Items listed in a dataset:
────────
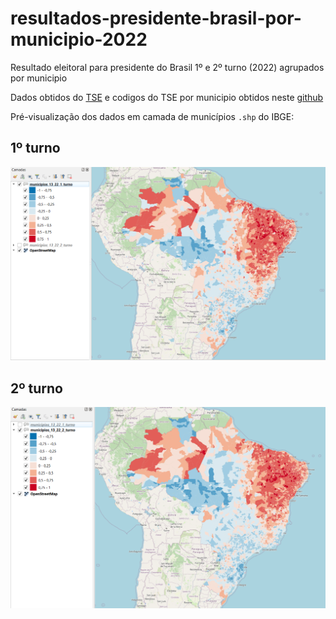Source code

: # resultados-presidente-brasil-por-municipio-2022
Resultado eleitoral para presidente do Brasil 1º e 2º turno (2022) agrupados por municipio

Dados obtidos do [TSE](https://dadosabertos.tse.jus.br/en/dataset/resultados-2022/resource/f509562b-3b7f-487d-ad61-145a7ae6b96f) e codigos do TSE por municipio obtidos neste [github](https://github.com/betafcc/Municipios-Brasileiros-TSE)

Pré-visualização dos dados em camada de municípios `.shp` do IBGE:

## 1º turno
![mapa normal 1º turno](1_turno_pre_visu.png)

## 2º turno
![mapa normal 2º turno](2_turno_pre_visu.png)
────────
Instructions for the task: Write out every entry above exactly, minus the pictures.

Response:
Source code

: # resultados-presidente-brasil-por-municipio-2022
Resultado eleitoral para presidente do Brasil 1º e 2º turno (2022) agrupados por municipio

Dados obtidos do [TSE](https://dadosabertos.tse.jus.br/en/dataset/resultados-2022/resource/f509562b-3b7f-487d-ad61-145a7ae6b96f) e codigos do TSE por municipio obtidos neste [github](https://github.com/betafcc/Municipios-Brasileiros-TSE)

Pré-visualização dos dados em camada de municípios `.shp` do IBGE:

## 1º turno
![mapa normal 1º turno](1_turno_pre_visu.png)

## 2º turno
![mapa normal 2º turno](2_turno_pre_visu.png)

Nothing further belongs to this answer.